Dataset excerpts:
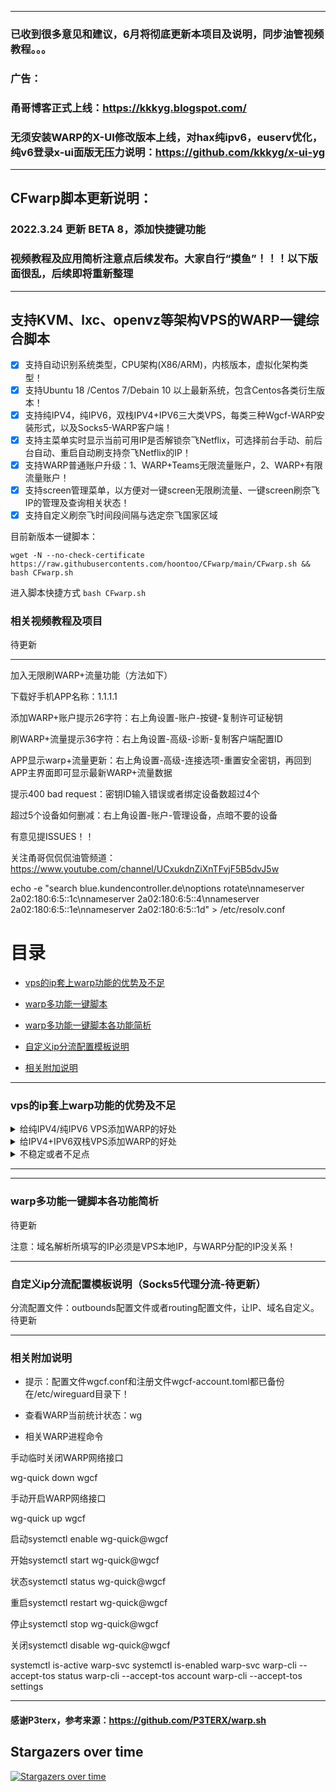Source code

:-------------------------------------------------------------------------------------------------------------------------------
### 已收到很多意见和建议，6月将彻底更新本项目及说明，同步油管视频教程。。。

### 广告：

### 甬哥博客正式上线：https://kkkyg.blogspot.com/

### 无须安装WARP的X-UI修改版本上线，对hax纯ipv6，euserv优化，纯v6登录x-ui面版无压力说明：https://github.com/kkkyg/x-ui-yg

------------------------------------------------------------------------------------------------------------------------------

## CFwarp脚本更新说明：

### 2022.3.24 更新 BETA 8，添加快捷键功能

### 视频教程及应用简析注意点后续发布。大家自行“摸鱼”！！！以下版面很乱，后续即将重新整理
----------------------------------------------------------------------------------------------------------------------

## 支持KVM、lxc、openvz等架构VPS的WARP一键综合脚本

- [x] 支持自动识别系统类型，CPU架构(X86/ARM)，内核版本，虚拟化架构类型！
- [x] 支持Ubuntu 18 /Centos 7/Debain 10 以上最新系统，包含Centos各类衍生版本！
- [x] 支持纯IPV4，纯IPV6，双栈IPV4+IPV6三大类VPS，每类三种Wgcf-WARP安装形式，以及Socks5-WARP客户端！
- [x] 支持主菜单实时显示当前可用IP是否解锁奈飞Netflix，可选择前台手动、前后台自动、重启自动刷支持奈飞Netflix的IP！
- [x] 支持WARP普通账户升级：1、WARP+Teams无限流量账户，2、WARP+有限流量账户！
- [x] 支持screen管理菜单，以方便对一键screen无限刷流量、一键screen刷奈飞IP的管理及查询相关状态！
- [x] 支持自定义刷奈飞时间段间隔与选定奈飞国家区域

目前新版本一键脚本：
```
wget -N --no-check-certificate https://raw.githubusercontents.com/hoontoo/CFwarp/main/CFwarp.sh && bash CFwarp.sh
```

进入脚本快捷方式 ```bash CFwarp.sh```


### 相关视频教程及项目

待更新 

---------------------------------------------------------------------------------------------

加入无限刷WARP+流量功能（方法如下）

下载好手机APP名称：1.1.1.1

添加WARP+账户提示26字符：右上角设置-账户-按键-复制许可证秘钥

刷WARP+流量提示36字符：右上角设置-高级-诊断-复制客户端配置ID

APP显示warp+流量更新：右上角设置-高级-连接选项-重置安全密钥，再回到APP主界面即可显示最新WARP+流量数据

提示400 bad request：密钥ID输入错误或者绑定设备数超过4个

超过5个设备如何删减：右上角设置-账户-管理设备，点暗不要的设备

有意见提ISSUES！！

关注甬哥侃侃侃油管频道：https://www.youtube.com/channel/UCxukdnZiXnTFvjF5B5dvJ5w

echo -e "search blue.kundencontroller.de\noptions rotate\nnameserver 2a02:180:6:5::1c\nnameserver 2a02:180:6:5::4\nnameserver 2a02:180:6:5::1e\nnameserver 2a02:180:6:5::1d" > /etc/resolv.conf

# 目录

* [vps的ip套上warp功能的优势及不足](#vps的ip套上warp功能的优势及不足)

* [warp多功能一键脚本](#warp多功能一键脚本)

* [warp多功能一键脚本各功能简析](#warp多功能一键脚本各功能简析)

* [自定义ip分流配置模板说明](#自定义ip分流配置模板说明)

* [相关附加说明](#相关附加说明)

-----------------------------------------------------------------------------------------
### vps的ip套上warp功能的优势及不足

<details>
<summary>给纯IPV4/纯IPV6 VPS添加WARP的好处</summary>

```bash
1：使只有IPV4/IPV6的VPS获取访问IPV6/IPV4的能力，套上WARP的ip，变成双栈VPS！

2：基本能隐藏VPS的真实IP！

3：加速VPS到CloudFlare CDN节点访问速度！

4：避开原VPS的IP需要谷歌验证码问题！

5：原IPV4下，WARP的IPV6替代HE tunnelbroker IPV6的隧道代理方案，做IPV6 VPS跳板机代理更加稳定！
```
</details>

<details>
<summary>给IPV4+IPV6双栈VPS添加WARP的好处</summary>
    
```bash
1：基本能隐藏VPS的真实IP！

2：WARP分配的IPV4或者IPV6的IP段，都支持奈非Netflix流媒体，无视VPS原IP限制！

3：加速VPS到CloudFlare CDN节点访问速度！

4：避开原VPS的IP需要谷歌验证码问题！
```
</details>

<details>
<summary>不稳定或者不足点</summary>
    
```bash
1：warp的IP与原生IP在Youtube上速度对比，并不一定有优势，具体看网络环境！
    
2：warp的IP归属国家一般与原生IP一致，但可能会自动改变！

3：由于warp是虚拟的IP，类似宝塔面板等相关工具可能需要另外的设置，请自行谷歌。
```
</details>

-------------------------------------------------------------------------------------------------------


---------------------------------------------------------------------------------------------------

### warp多功能一键脚本各功能简析

待更新

注意：域名解析所填写的IP必须是VPS本地IP，与WARP分配的IP没关系！

------------------------------------------------------------------------------------------------------
### 自定义ip分流配置模板说明（Socks5代理分流-待更新）

分流配置文件：outbounds配置文件或者routing配置文件，让IP、域名自定义。待更新

----------------------------------------------------------------------------------------------

### 相关附加说明

- 提示：配置文件wgcf.conf和注册文件wgcf-account.toml都已备份在/etc/wireguard目录下！

- 查看WARP当前统计状态：wg

- 相关WARP进程命令

手动临时关闭WARP网络接口

wg-quick down wgcf

手动开启WARP网络接口

wg-quick up wgcf

启动systemctl enable wg-quick@wgcf

开始systemctl start wg-quick@wgcf

状态systemctl status wg-quick@wgcf

重启systemctl restart wg-quick@wgcf

停止systemctl stop wg-quick@wgcf

关闭systemctl disable wg-quick@wgcf

systemctl is-active warp-svc
systemctl is-enabled warp-svc
warp-cli --accept-tos status
warp-cli --accept-tos account
warp-cli --accept-tos settings

---------------------------------------------------------------------------------------------------------
#### 感谢P3terx，参考来源：https://github.com/P3TERX/warp.sh

## Stargazers over time

[![Stargazers over time](https://starchart.cc/kkkyg/CFwarp.svg)](https://starchart.cc/kkkyg/CFwarp)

* [WORK TO COMPLETE]:
Repeat word for word the lines above, from the first entry through the line containing "### 甬哥博客正式上线：https://kkkyg.blogspot.com/", with both ends kept and the pictures dropped.

* [ANSWER BELOW]:
Source code

:-------------------------------------------------------------------------------------------------------------------------------
### 已收到很多意见和建议，6月将彻底更新本项目及说明，同步油管视频教程。。。

### 广告：

### 甬哥博客正式上线：https://kkkyg.blogspot.com/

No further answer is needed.